First, as the meta-analysis by Ma (1999) was limited to individual studies conducted from 1978 to 1992 across elementary to senior high schools, it can be argued that our investigation has expanded and extended Ma's (1999) study, in terms of the time period (2000–2018 vs. 1978–1992) and grade level (elementary- senior high school vs. elementary-university). In addition, Ma (1999) found a smaller effect size (r = −0.27) than the effect size in our meta-analysis study (r = −0.32). Similarly, in another meta-analysis that explored the construct of MA, the meta-analysis by Hembree (1990) did not focus on the math anxiety-performance association, although some analyses were conducted on this topic. Thus, our study updated the findings in terms of the time period (2000–2018 vs. before 1990). Furthermore, Hembree (1990) reported a greater effect size (r = −0.31) than Ma's (1999) studies, although it was smaller than the effect size that we found in this study. Our results are also consistent with other individual studies (Reali et al., 2016; Justicia-Galiano et al., 2017; Lauer et al., 2018). For example, Reali et al. (2016) explored the relationship between MA and math performance among Colombian students and obtained a negative correlation (r = −0.27); this result was also found among children aged 8 to 12 years (Justicia-Galiano et al., 2017). Thus, the effect size in our study implied a robust negative math anxiety-performance link.

To explain this negative link, two theories were posed. The Deficit Theory claims that poor performance in a math test would lead to higher anxiety and uncomfortable experiences in the future. That is, bad math performance would deficit the willingness to study math and lead to MA (Berch and Mazzocco, 2007; Carey et al., 2016). Moreover, the debilitating anxiety model suggested that MA would influence math performance by cognitive interference. For example, individuals who have higher levels of MA frequently avoid involving math learning. Thus, they have less chance to practice their math learning skills (Ashcraft, 2002; Carey et al., 2016). Overall, these two theories explained why negative correlation between MA and math performance existed.

Moderation Effects

Regarding the specific factors that modulate the math anxiety-performance association, we identified 6 modulate variables. The results differed across geographical regions, grade level, measurement of MA, measurement forms of math performance and measurement aspects of math performance.
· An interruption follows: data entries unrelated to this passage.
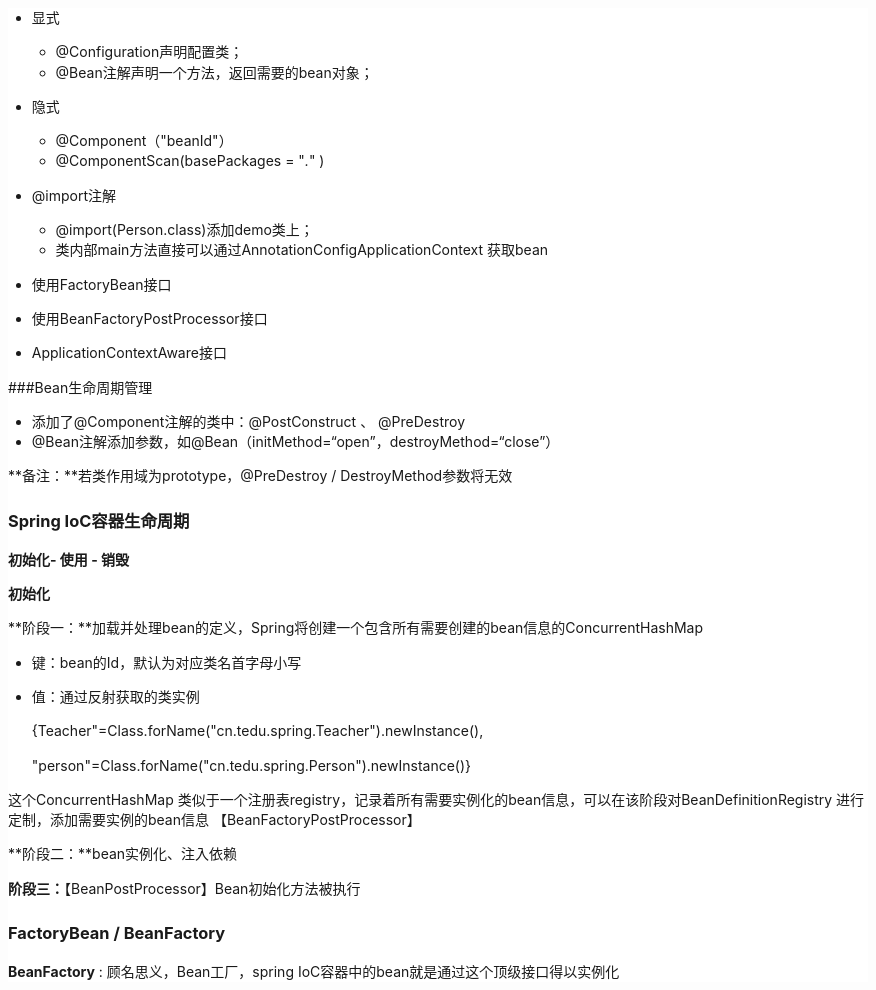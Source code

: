- 显式 

  - @Configuration声明配置类；
  - @Bean注解声明一个方法，返回需要的bean对象；

  

- 隐式

  - @Component（"beanId"）
  - @ComponentScan(basePackages = "*.*" )

  

- @import注解

  - @import(Person.class)添加demo类上；
  - 类内部main方法直接可以通过AnnotationConfigApplicationContext 获取bean

  

- 使用FactoryBean接口 

- 使用BeanFactoryPostProcessor接口

- ApplicationContextAware接口 



###Bean生命周期管理

- 添加了@Component注解的类中：@PostConstruct 、 @PreDestroy
- @Bean注解添加参数，如@Bean（initMethod=“open”，destroyMethod=“close”）

**备注：**若类作用域为prototype，@PreDestroy / DestroyMethod参数将无效 



### Spring IoC容器生命周期

**初始化- 使用 - 销毁**

**初始化**

**阶段一：**加载并处理bean的定义，Spring将创建一个包含所有需要创建的bean信息的ConcurrentHashMap 

- 键：bean的Id，默认为对应类名首字母小写

- 值：通过反射获取的类实例

   {Teacher"=Class.forName("cn.tedu.spring.Teacher").newInstance(),

  "person"=Class.forName("cn.tedu.spring.Person").newInstance()}

这个ConcurrentHashMap 类似于一个注册表registry，记录着所有需要实例化的bean信息，可以在该阶段对BeanDefinitionRegistry 进行定制，添加需要实例的bean信息  【BeanFactoryPostProcessor】

**阶段二：**bean实例化、注入依赖

**阶段三：**【BeanPostProcessor】Bean初始化方法被执行



### FactoryBean / BeanFactory

**BeanFactory** : 顾名思义，Bean工厂，spring IoC容器中的bean就是通过这个顶级接口得以实例化
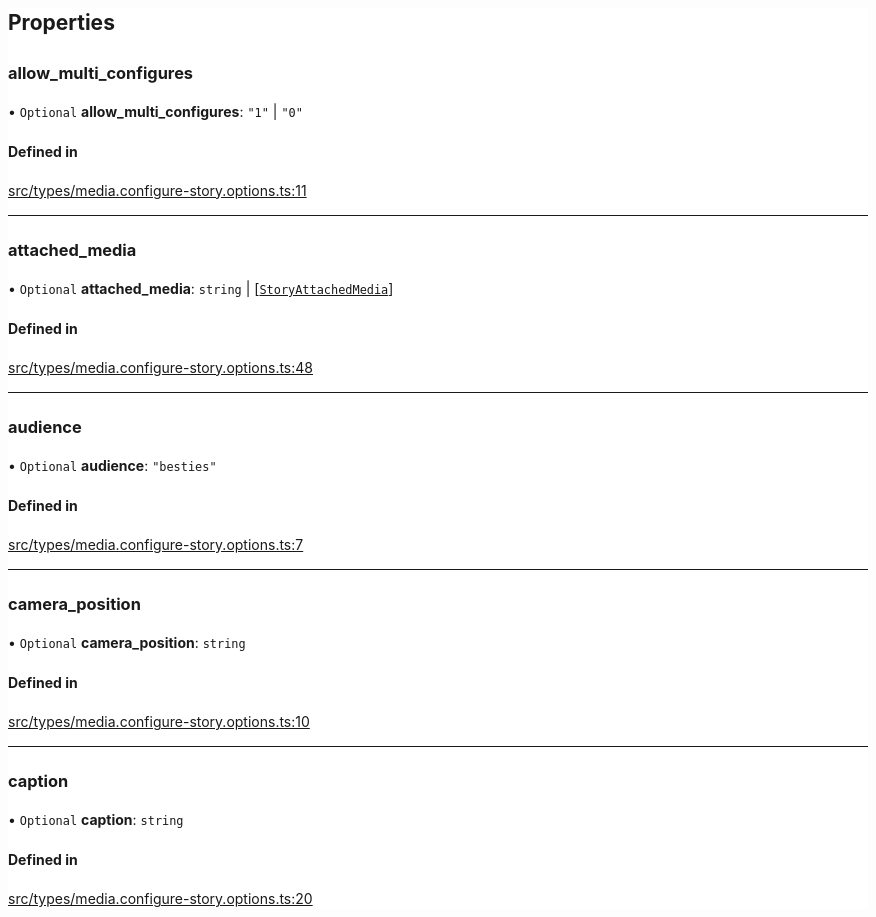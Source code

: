 ## Properties

### allow\_multi\_configures

• `Optional` **allow\_multi\_configures**: ``"1"`` \| ``"0"``

#### Defined in

[src/types/media.configure-story.options.ts:11](https://github.com/Nerixyz/instagram-private-api/blob/4971f34/src/types/media.configure-story.options.ts#L11)

___

### attached\_media

• `Optional` **attached\_media**: `string` \| [[`StoryAttachedMedia`](StoryAttachedMedia.md)]

#### Defined in

[src/types/media.configure-story.options.ts:48](https://github.com/Nerixyz/instagram-private-api/blob/4971f34/src/types/media.configure-story.options.ts#L48)

___

### audience

• `Optional` **audience**: ``"besties"``

#### Defined in

[src/types/media.configure-story.options.ts:7](https://github.com/Nerixyz/instagram-private-api/blob/4971f34/src/types/media.configure-story.options.ts#L7)

___

### camera\_position

• `Optional` **camera\_position**: `string`

#### Defined in

[src/types/media.configure-story.options.ts:10](https://github.com/Nerixyz/instagram-private-api/blob/4971f34/src/types/media.configure-story.options.ts#L10)

___

### caption

• `Optional` **caption**: `string`

#### Defined in

[src/types/media.configure-story.options.ts:20](https://github.com/Nerixyz/instagram-private-api/blob/4971f34/src/types/media.configure-story.options.ts#L20)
Moderating Role of Geographical Regions

The results indicated that the relationship significantly differed among geographical regions. Specifically, the math anxiety-performance relationship was suggested to be the strongest in the studies that involved Asian students and was the second strongest in the studies that involved US students, whereas it was the weakest in the studies that involved European students, which was partly consistent with previous studies (Ching, 2017; Wu et al., 2017). This finding also extended the previous meta-analyses by Ma (1999) and Hembree (1990). Ma (1999) did not provide details regarding whether geographical regions (US vs. Europe vs. Asia vs. other regions) modulated the math anxiety-performance association. Similarly, Hembree (1990) also did not include this factor in his analysis. Furthermore, for Asian students, the more significantly robust negative math anxiety-performance association indicated that the more anxiety they experience in their math learning, the worse learning performance they would achieve.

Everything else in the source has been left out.